Retrieving filenames from a folder in Python is a very useful skill for beginner to intermediate programmers. Being able to get filenames can streamline bulk data processing and file operations, helping with automation and data organization. In this article, we explain step-by-step how to retrieve filenames from a folder using Python. We include code examples and clear explanations so even first-time learners can follow along.
2. Basic filename retrieval using the os module
If you use Python’s standard library os module, you can easily retrieve file names in a folder. This approach is suitable even for those new to Python, featuring a simple and intuitive code structure.
Basic usage of the os.listdir() function
os.listdir() returns a list of the names of all items (files and folders) in the specified directory.
import os
# Get files and directories in the folder
folder_path = "sample_folder"
items = os.listdir(folder_path)
print("Items in the folder:")
print(items)
When you run the above code, the file and directory names in the specified folder are displayed as a list.

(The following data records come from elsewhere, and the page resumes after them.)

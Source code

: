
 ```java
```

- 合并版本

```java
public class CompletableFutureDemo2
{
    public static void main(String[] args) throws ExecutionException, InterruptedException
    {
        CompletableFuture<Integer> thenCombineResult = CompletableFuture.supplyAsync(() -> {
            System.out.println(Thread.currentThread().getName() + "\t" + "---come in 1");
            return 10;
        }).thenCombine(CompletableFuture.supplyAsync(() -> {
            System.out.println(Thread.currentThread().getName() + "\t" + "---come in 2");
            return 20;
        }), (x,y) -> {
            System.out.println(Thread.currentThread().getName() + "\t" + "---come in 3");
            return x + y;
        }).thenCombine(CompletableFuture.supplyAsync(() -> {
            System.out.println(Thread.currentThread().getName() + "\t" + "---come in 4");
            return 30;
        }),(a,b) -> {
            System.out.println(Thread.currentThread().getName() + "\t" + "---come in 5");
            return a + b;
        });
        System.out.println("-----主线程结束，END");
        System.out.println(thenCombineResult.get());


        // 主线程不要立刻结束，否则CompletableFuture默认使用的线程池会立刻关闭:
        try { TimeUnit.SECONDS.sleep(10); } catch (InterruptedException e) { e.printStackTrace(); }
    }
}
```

How to extract only filenames
The retrieved list may include directory names. By using os.path.isfile(), you can extract only the files.
import os
# Get only file names in the folder
folder_path = "sample_folder"
files = [f for f in os.listdir(folder_path) if os.path.isfile(os.path.join(folder_path, f))]
print("Files in the folder:")
print(files)
In this code, each item is checked to see if it is a file, and only the file names are stored in the list.
Example
For example, if you want to create a list of image files saved in a folder, you can use it as follows.
import os
# Get image files
folder_path = "images"
image_files = [f for f in os.listdir(folder_path) if f.endswith((".png", ".jpg", ".jpeg"))]
print("Image file list:")
print(image_files)
Advantages of this method
Simple and easy to understand.
Can be implemented using only Python’s standard library.

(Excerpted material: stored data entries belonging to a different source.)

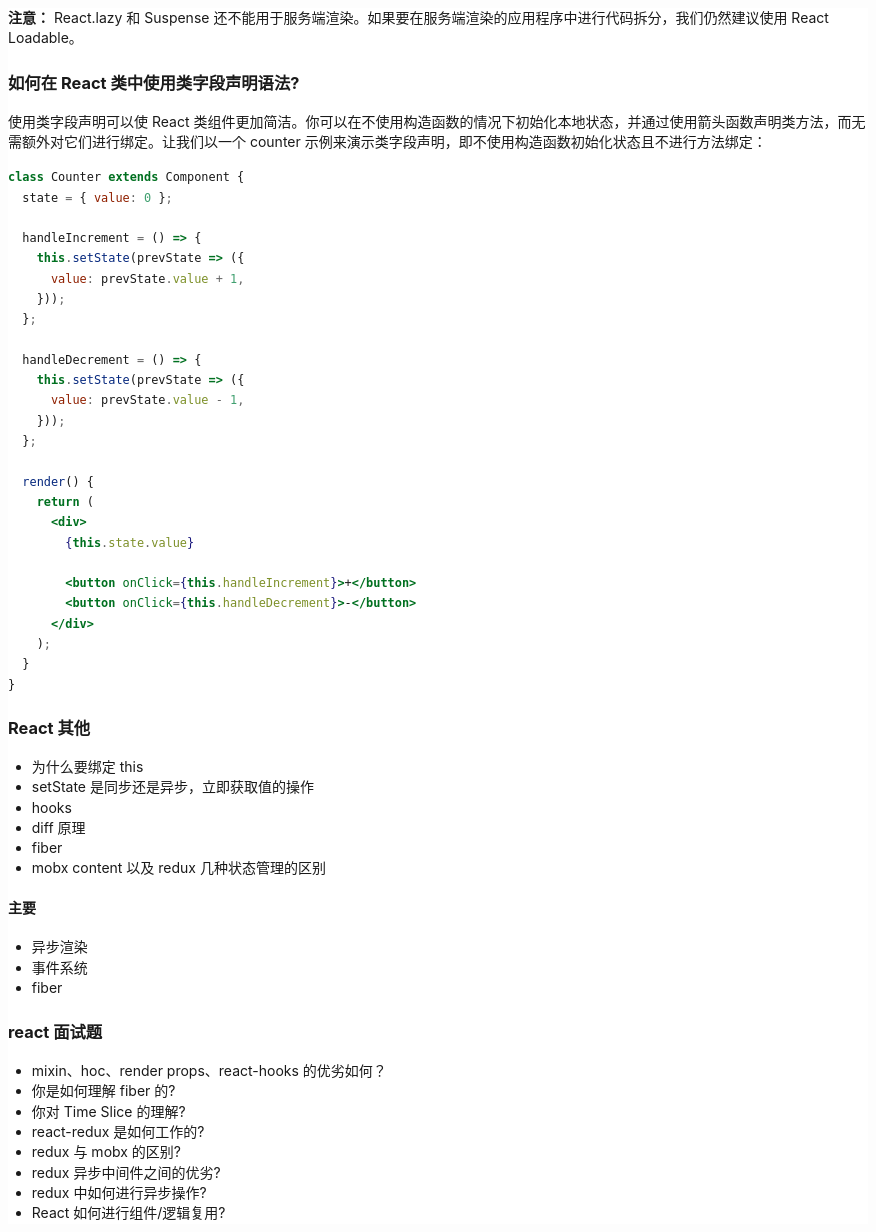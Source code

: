 **注意：** React.lazy 和 Suspense 还不能用于服务端渲染。如果要在服务端渲染的应用程序中进行代码拆分，我们仍然建议使用 React Loadable。

### 如何在 React 类中使用类字段声明语法?

使用类字段声明可以使 React 类组件更加简洁。你可以在不使用构造函数的情况下初始化本地状态，并通过使用箭头函数声明类方法，而无需额外对它们进行绑定。让我们以一个 counter 示例来演示类字段声明，即不使用构造函数初始化状态且不进行方法绑定：

```jsx
class Counter extends Component {
  state = { value: 0 };

  handleIncrement = () => {
    this.setState(prevState => ({
      value: prevState.value + 1,
    }));
  };

  handleDecrement = () => {
    this.setState(prevState => ({
      value: prevState.value - 1,
    }));
  };

  render() {
    return (
      <div>
        {this.state.value}

        <button onClick={this.handleIncrement}>+</button>
        <button onClick={this.handleDecrement}>-</button>
      </div>
    );
  }
}
```

### React 其他

- 为什么要绑定 this
- setState 是同步还是异步，立即获取值的操作
- hooks
- diff 原理
- fiber
- mobx content 以及 redux 几种状态管理的区别

#### 主要

- 异步渲染
- 事件系统
- fiber

### react 面试题

- mixin、hoc、render props、react-hooks 的优劣如何？
- 你是如何理解 fiber 的?
- 你对 Time Slice 的理解?
- react-redux 是如何工作的?
- redux 与 mobx 的区别?
- redux 异步中间件之间的优劣?
- redux 中如何进行异步操作?
- React 如何进行组件/逻辑复用?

Ideal for file operations in small folders.
Notes
Hidden files or files with unusual names may be included, so filter as needed.
Using it on large directories may affect performance.
3. Using the glob module for wildcard searches
If you use Python’s glob module, you can efficiently retrieve filenames that match a specific pattern. Unlike the os module, it is characterized by the ability to flexibly set filename search criteria using wildcards.
Basic usage of the glob module
By using glob.glob(), you can retrieve files and directories that match the specified pattern.
import glob
# Get all files in the folder
folder_path = "sample_folder"
files = glob.glob(f"{folder_path}/*")
print("Files in the folder:")
print(files)
This code retrieves the paths of all items (files and directories) in the specified folder.
Retrieve files matching a specific pattern
For example, to retrieve only files with a specific extension, write the following.
import glob
# Get files with the specified extension
folder_path = "sample_folder"
text_files = glob.glob(f"{folder_path}/*.txt")
print("Text files:")
print(text_files)
In this example, only files with the .txt extension are retrieved. Similarly, to specify multiple extensions, write as follows.
import glob
# Get files by specifying multiple extensions
folder_path = "sample_folder"
files = glob.glob(f"{folder_path}/*.txt") + glob.glob(f"{folder_path}/*.csv")
print("Text and CSV files:")
print(files)
Retrieving files recursively
By using the recursive=True option of the glob module, you can retrieve files including those in subdirectories.
import glob
# Recursively get all files in subdirectories
folder_path = "sample_folder"
files = glob.glob(f"{folder_path}/**/*", recursive=True)
print("All files in subdirectories:")
print(files)
Examples of wildcard usage
*: Represents any string.
?: Represents any single character.
[abc]: Represents any character within the brackets.
import glob
# Get any files whose filename starts with "data"
folder_path = "sample_folder"
files = glob.glob(f"{folder_path}/data*")
print("Files starting with 'data':")
print(files)
Advantages and use cases
Allows flexible pattern specification and is tailored for filename searches.
Compared to the os module, code tends to be more concise.
Recursive searches are easy to perform.
Notes
An empty list is returned when nothing matches the pattern, so check the results.
Recursive searches can return a very large number of files, so apply appropriate filtering.
4. The pathlib module: object-oriented path manipulation
Python’s pathlib module provides a modern, intuitive way to work with file paths in an object-oriented manner. This improves code readability and makes operations simpler.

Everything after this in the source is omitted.